Extracted records:
§

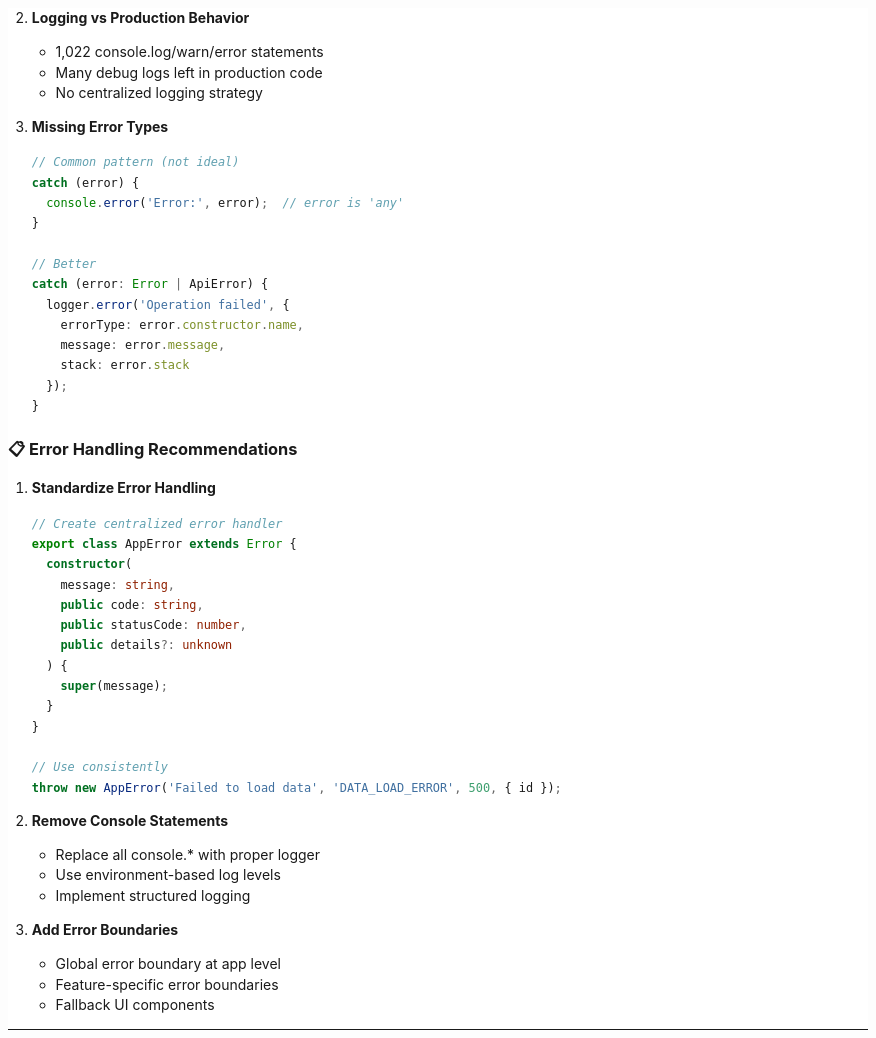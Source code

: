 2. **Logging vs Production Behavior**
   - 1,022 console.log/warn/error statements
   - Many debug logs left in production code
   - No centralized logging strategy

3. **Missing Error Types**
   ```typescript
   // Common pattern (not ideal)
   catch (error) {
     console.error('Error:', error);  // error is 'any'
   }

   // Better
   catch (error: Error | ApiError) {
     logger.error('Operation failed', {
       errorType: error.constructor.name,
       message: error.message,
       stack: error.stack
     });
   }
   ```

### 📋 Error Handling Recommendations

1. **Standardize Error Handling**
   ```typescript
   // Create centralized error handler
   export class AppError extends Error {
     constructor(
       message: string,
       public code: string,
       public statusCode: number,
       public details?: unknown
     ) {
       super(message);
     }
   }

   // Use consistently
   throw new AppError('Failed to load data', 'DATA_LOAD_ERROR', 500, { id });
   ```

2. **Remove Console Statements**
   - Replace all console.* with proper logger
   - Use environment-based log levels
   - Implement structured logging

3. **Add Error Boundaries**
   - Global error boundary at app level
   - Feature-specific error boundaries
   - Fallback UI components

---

§

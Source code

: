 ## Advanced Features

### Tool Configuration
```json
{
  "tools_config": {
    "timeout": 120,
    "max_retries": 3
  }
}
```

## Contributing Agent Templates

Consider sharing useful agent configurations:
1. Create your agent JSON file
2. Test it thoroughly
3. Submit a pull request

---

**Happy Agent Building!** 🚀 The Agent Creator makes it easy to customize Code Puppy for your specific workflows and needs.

§

When a line contains the string "message", copy it from the records.

       message: error.message,
       message: string,
       super(message);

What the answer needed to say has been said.